* **EXERCISE**: Copy out all lines of the records in which the word "Service" appears.
○ ○ ○ ○ ○ ○ ○
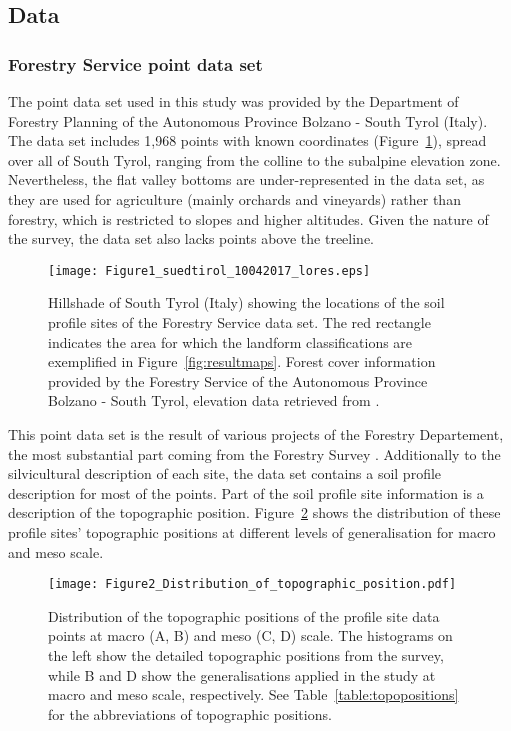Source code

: \documentclass[preprint,12pt,authoryear]{elsarticle}
\begin{document}
\subsection{Data}
\subsubsection{Forestry Service point data set}
The point data set used in this study was provided by the Department of Forestry Planning of the Autonomous Province Bolzano - South Tyrol (Italy).
The data set includes 1,968 points with known coordinates (Figure~\ref{fig:datapoints}), spread over all of South Tyrol, ranging from the colline to the subalpine elevation zone. Nevertheless, the flat valley bottoms are under-represented in the data set, as they are used for agriculture (mainly orchards and vineyards) rather than forestry, which is restricted to slopes and higher altitudes. Given the nature of the survey, the data set also lacks points above the treeline.
\begin{figure}
\texttt{[image: Figure1\_suedtirol\_10042017\_lores.eps]}
\caption{Hillshade of South Tyrol (Italy) showing the locations of the soil profile sites of the Forestry Service data set. The red rectangle indicates the area for which the landform classifications are exemplified in Figure~\ref{fig:resultmaps}. Forest cover information provided by the Forestry Service of the Autonomous Province Bolzano - South Tyrol, elevation data retrieved from \cite{DTM}.}
\label{fig:datapoints}
\end{figure}
 This point data set is the result of  various projects of the Forestry Departement, the most substantial part coming from the Forestry Survey \citep{APB2006}. Additionally to the silvicultural description of each site, the data set contains a soil profile description for most of the points. Part of the soil profile site information is a description of the topographic position. Figure~\ref{fig:hist} shows the distribution of these profile sites' topographic positions at different levels of generalisation for macro and meso scale.

\begin{figure}
\texttt{[image: Figure2\_Distribution\_of\_topographic\_position.pdf]}
\caption{Distribution of the topographic positions of the profile site data points at macro (A, B) and meso (C, D) scale. The histograms on the left show the detailed topographic positions from the survey, while B and D show the generalisations applied in the study at macro and meso scale, respectively. See Table~\ref{table:topopositions} for the abbreviations of topographic positions.}
\label{fig:hist}
\end{figure}
\end{document}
○ ○ ○ ○ ○ ○ ○
* **TASK RESPONSE**:
\subsubsection{Forestry Service point data set}
\caption{Hillshade of South Tyrol (Italy) showing the locations of the soil profile sites of the Forestry Service data set. The red rectangle indicates the area for which the landform classifications are exemplified in Figure~\ref{fig:resultmaps}. Forest cover information provided by the Forestry Service of the Autonomous Province Bolzano - South Tyrol, elevation data retrieved from \cite{DTM}.}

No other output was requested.